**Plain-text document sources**
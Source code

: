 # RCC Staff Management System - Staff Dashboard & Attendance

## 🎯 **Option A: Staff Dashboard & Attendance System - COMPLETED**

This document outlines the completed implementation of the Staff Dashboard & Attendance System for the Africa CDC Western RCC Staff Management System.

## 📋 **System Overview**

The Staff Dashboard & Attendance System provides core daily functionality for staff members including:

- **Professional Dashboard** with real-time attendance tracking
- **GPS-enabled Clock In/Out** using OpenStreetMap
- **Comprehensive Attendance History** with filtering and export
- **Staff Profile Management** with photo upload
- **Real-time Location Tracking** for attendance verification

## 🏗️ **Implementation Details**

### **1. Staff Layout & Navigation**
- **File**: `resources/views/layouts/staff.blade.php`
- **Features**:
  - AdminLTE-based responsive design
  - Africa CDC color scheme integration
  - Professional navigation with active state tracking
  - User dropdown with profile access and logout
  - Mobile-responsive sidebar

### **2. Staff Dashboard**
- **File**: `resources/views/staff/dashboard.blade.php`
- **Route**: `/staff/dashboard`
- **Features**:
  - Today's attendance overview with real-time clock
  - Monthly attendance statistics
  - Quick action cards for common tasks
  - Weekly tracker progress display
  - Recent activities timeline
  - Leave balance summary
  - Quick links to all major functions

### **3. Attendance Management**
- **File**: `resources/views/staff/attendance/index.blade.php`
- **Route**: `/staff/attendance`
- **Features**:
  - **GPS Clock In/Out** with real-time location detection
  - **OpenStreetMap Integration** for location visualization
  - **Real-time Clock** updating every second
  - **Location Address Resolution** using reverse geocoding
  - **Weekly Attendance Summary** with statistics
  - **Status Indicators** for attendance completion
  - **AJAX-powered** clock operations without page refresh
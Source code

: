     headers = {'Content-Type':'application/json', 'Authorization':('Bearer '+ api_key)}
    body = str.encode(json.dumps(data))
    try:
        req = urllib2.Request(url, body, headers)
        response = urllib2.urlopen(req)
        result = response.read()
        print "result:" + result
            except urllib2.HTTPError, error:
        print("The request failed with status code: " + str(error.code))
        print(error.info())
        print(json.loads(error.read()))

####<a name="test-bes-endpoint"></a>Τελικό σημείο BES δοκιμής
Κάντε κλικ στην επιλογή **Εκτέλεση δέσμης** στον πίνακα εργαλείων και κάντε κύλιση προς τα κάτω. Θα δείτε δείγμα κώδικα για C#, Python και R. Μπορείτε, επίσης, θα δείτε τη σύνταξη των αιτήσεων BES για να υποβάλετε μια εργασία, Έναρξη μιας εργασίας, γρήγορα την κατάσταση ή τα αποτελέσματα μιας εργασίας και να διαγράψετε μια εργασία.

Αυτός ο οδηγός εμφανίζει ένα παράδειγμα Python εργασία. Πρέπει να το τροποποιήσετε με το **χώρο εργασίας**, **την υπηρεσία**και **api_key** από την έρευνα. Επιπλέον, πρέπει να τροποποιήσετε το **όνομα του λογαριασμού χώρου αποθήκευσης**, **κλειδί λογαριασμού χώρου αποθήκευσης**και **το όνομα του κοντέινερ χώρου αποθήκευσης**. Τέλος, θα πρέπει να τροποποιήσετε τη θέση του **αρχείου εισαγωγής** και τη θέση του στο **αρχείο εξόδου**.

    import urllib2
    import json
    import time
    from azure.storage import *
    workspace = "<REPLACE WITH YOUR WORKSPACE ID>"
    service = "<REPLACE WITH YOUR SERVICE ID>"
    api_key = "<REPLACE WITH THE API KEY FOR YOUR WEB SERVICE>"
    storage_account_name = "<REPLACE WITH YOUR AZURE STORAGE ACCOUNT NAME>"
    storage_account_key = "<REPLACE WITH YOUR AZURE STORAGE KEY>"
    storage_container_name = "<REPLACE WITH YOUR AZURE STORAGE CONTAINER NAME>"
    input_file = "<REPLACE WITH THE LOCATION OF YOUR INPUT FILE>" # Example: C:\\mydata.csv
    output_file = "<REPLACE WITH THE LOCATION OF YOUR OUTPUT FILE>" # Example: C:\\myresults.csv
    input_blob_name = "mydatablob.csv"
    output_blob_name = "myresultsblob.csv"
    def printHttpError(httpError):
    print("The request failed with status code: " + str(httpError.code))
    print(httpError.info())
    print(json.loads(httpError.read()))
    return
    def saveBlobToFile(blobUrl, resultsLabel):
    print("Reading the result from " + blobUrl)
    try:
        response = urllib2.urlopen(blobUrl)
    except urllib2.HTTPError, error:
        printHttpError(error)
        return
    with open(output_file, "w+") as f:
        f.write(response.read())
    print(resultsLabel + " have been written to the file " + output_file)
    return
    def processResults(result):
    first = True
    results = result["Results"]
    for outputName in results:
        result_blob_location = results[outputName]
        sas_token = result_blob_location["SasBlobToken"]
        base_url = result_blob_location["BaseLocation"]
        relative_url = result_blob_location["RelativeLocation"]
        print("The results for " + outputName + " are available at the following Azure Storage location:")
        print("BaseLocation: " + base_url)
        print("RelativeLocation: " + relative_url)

...

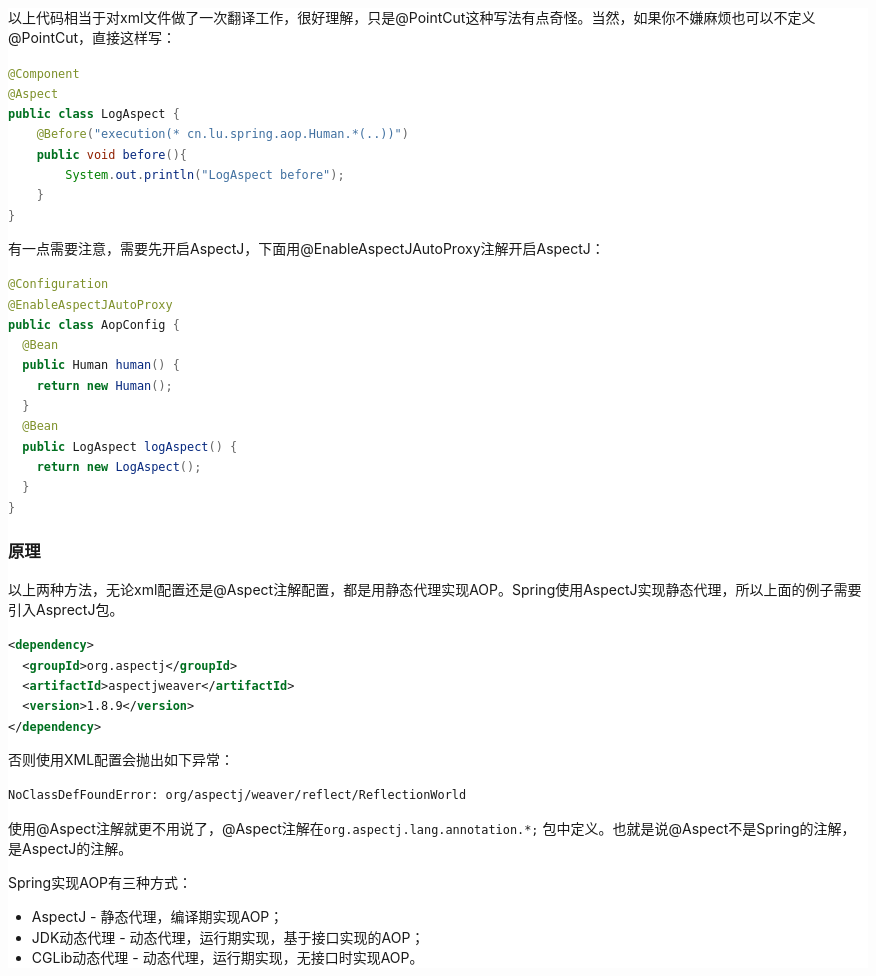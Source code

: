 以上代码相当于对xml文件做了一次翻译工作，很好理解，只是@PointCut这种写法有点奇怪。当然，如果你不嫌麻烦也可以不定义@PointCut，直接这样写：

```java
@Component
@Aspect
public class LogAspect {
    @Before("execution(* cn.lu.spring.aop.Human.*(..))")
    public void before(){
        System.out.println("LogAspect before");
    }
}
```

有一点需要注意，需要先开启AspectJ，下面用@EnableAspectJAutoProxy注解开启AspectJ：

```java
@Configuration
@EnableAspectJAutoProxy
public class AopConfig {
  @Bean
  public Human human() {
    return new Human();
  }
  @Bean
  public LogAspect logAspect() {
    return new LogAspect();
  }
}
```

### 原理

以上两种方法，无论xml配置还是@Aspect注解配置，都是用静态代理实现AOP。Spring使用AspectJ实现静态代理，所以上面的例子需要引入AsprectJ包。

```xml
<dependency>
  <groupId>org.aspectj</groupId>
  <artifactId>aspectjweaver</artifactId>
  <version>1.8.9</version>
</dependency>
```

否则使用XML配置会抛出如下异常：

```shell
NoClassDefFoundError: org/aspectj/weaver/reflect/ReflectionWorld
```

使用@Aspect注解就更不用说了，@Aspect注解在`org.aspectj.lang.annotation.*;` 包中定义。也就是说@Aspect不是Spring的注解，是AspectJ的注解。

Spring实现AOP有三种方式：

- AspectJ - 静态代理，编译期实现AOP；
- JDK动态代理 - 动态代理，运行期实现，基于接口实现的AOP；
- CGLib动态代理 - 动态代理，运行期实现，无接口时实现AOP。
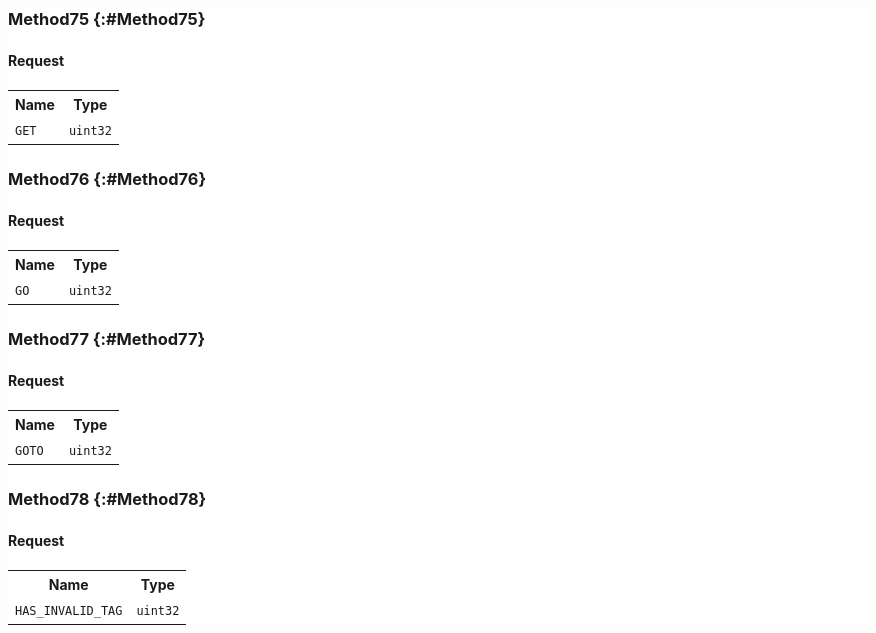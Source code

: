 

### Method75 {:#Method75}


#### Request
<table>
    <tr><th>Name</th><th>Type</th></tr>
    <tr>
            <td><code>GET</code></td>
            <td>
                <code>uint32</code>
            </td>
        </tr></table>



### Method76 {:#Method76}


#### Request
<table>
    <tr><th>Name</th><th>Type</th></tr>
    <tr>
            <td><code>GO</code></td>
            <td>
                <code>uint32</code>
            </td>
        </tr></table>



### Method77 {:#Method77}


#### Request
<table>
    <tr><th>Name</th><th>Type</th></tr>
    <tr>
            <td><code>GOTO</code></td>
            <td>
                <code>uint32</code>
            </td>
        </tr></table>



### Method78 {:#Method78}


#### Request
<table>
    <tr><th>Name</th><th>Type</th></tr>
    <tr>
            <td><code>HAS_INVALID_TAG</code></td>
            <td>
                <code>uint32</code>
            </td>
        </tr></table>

---

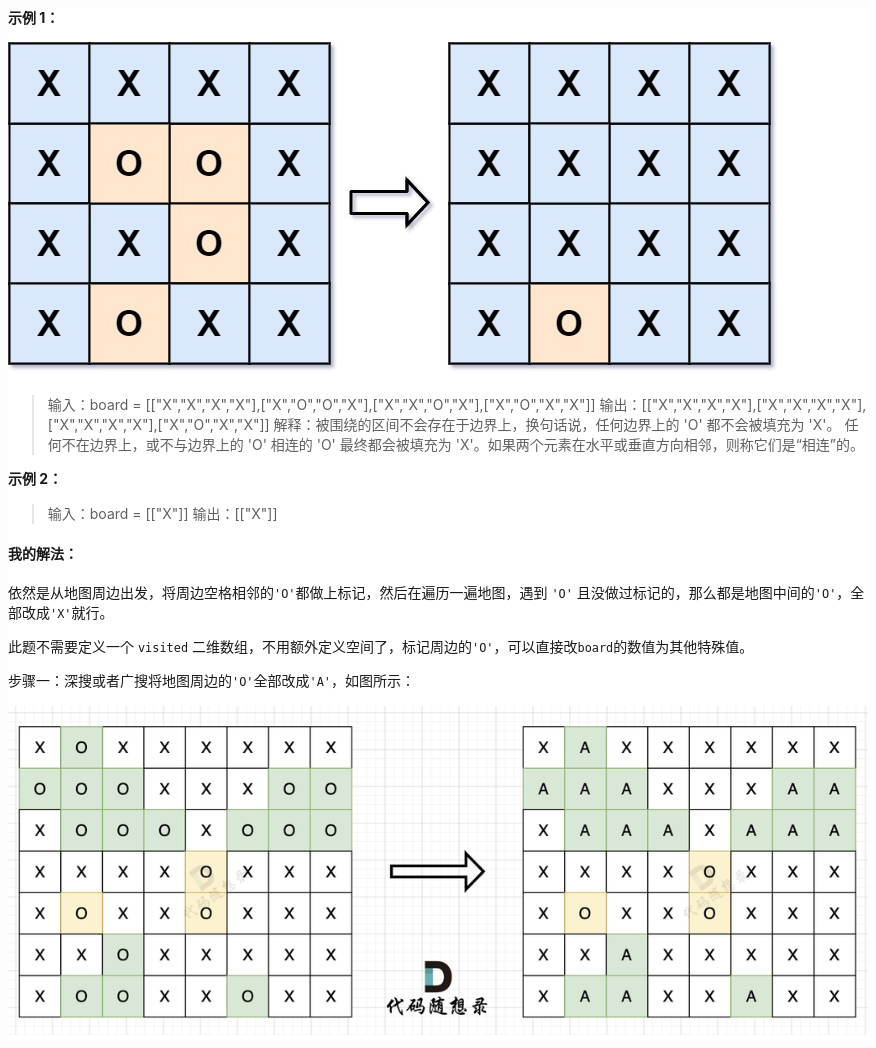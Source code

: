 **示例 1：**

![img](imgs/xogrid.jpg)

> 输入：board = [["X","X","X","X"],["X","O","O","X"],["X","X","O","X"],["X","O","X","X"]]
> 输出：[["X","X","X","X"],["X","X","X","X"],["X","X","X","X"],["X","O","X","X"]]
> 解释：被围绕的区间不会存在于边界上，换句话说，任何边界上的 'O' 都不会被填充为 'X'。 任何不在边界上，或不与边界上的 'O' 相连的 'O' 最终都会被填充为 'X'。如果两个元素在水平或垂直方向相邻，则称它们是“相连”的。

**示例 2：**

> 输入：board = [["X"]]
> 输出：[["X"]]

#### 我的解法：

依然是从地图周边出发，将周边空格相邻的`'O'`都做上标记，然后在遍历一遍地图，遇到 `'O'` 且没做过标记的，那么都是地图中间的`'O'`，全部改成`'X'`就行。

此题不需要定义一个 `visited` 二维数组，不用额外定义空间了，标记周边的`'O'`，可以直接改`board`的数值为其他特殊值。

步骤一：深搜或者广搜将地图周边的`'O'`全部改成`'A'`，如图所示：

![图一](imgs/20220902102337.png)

**ASSIGNMENT**
Above are some lines. Repeat exactly, and only, those from the line that has "response = urllib2.urlopen(req)" through the line that has "σημείο BES δοκιμής".

**SOLVED EXERCISE**
        response = urllib2.urlopen(req)
        result = response.read()
        print "result:" + result
            except urllib2.HTTPError, error:
        print("The request failed with status code: " + str(error.code))
        print(error.info())
        print(json.loads(error.read()))

####<a name="test-bes-endpoint"></a>Τελικό σημείο BES δοκιμής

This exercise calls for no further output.